Problem details >> Print exactly the lines starting at the one that contains "Wheter or not" and ending at the last line of the listing below.

Entries shown >>
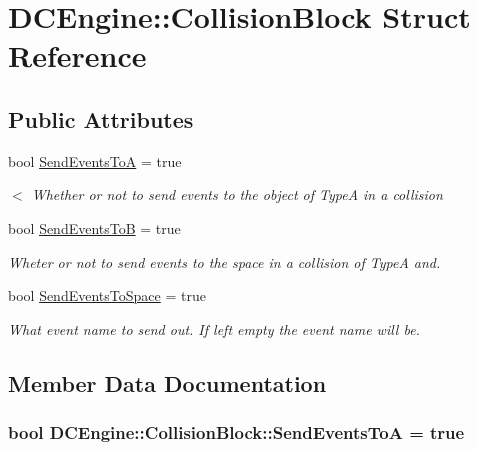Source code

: \hypertarget{structDCEngine_1_1CollisionBlock}{\section{D\-C\-Engine\-:\-:Collision\-Block Struct Reference}
\label{structDCEngine_1_1CollisionBlock}
}
\subsection*{Public Attributes}
\begin{DoxyCompactItemize}
\item 
bool \hyperlink{structDCEngine_1_1CollisionBlock_a51e7188179af1d8acc25e7c42e887704}{Send\-Events\-To\-A} = true
\begin{DoxyCompactList}\small\item\em $<$ Whether or not to send events to the object of Type\-A in a collision \end{DoxyCompactList}\item 
\hypertarget{structDCEngine_1_1CollisionBlock_a9364f34b3f69a115385ba4216f7293f3}{bool \hyperlink{structDCEngine_1_1CollisionBlock_a9364f34b3f69a115385ba4216f7293f3}{Send\-Events\-To\-B} = true}\label{structDCEngine_1_1CollisionBlock_a9364f34b3f69a115385ba4216f7293f3}

\begin{DoxyCompactList}\small\item\em Wheter or not to send events to the space in a collision of Type\-A and. \end{DoxyCompactList}\item 
\hypertarget{structDCEngine_1_1CollisionBlock_a40abc33b90d9045d76ce6c6de9c21c25}{bool \hyperlink{structDCEngine_1_1CollisionBlock_a40abc33b90d9045d76ce6c6de9c21c25}{Send\-Events\-To\-Space} = true}\label{structDCEngine_1_1CollisionBlock_a40abc33b90d9045d76ce6c6de9c21c25}

\begin{DoxyCompactList}\small\item\em What event name to send out. If left empty the event name will be. \end{DoxyCompactList}\end{DoxyCompactItemize}


\subsection{Member Data Documentation}
\hypertarget{structDCEngine_1_1CollisionBlock_a51e7188179af1d8acc25e7c42e887704}{
\subsubsection[{Send\-Events\-To\-A}]{\setlength{\rightskip}{0pt plus 5cm}bool D\-C\-Engine\-::\-Collision\-Block\-::\-Send\-Events\-To\-A = true}}\label{structDCEngine_1_1CollisionBlock_a51e7188179af1d8acc25e7c42e887704}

Answer section >>
\begin{DoxyCompactList}\small\item\em Wheter or not to send events to the space in a collision of Type\-A and. \end{DoxyCompactList}\item 
\hypertarget{structDCEngine_1_1CollisionBlock_a40abc33b90d9045d76ce6c6de9c21c25}{bool \hyperlink{structDCEngine_1_1CollisionBlock_a40abc33b90d9045d76ce6c6de9c21c25}{Send\-Events\-To\-Space} = true}\label{structDCEngine_1_1CollisionBlock_a40abc33b90d9045d76ce6c6de9c21c25}

\begin{DoxyCompactList}\small\item\em What event name to send out. If left empty the event name will be. \end{DoxyCompactList}\end{DoxyCompactItemize}


\subsection{Member Data Documentation}
\hypertarget{structDCEngine_1_1CollisionBlock_a51e7188179af1d8acc25e7c42e887704}{
\subsubsection[{Send\-Events\-To\-A}]{\setlength{\rightskip}{0pt plus 5cm}bool D\-C\-Engine\-::\-Collision\-Block\-::\-Send\-Events\-To\-A = true}}\label{structDCEngine_1_1CollisionBlock_a51e7188179af1d8acc25e7c42e887704}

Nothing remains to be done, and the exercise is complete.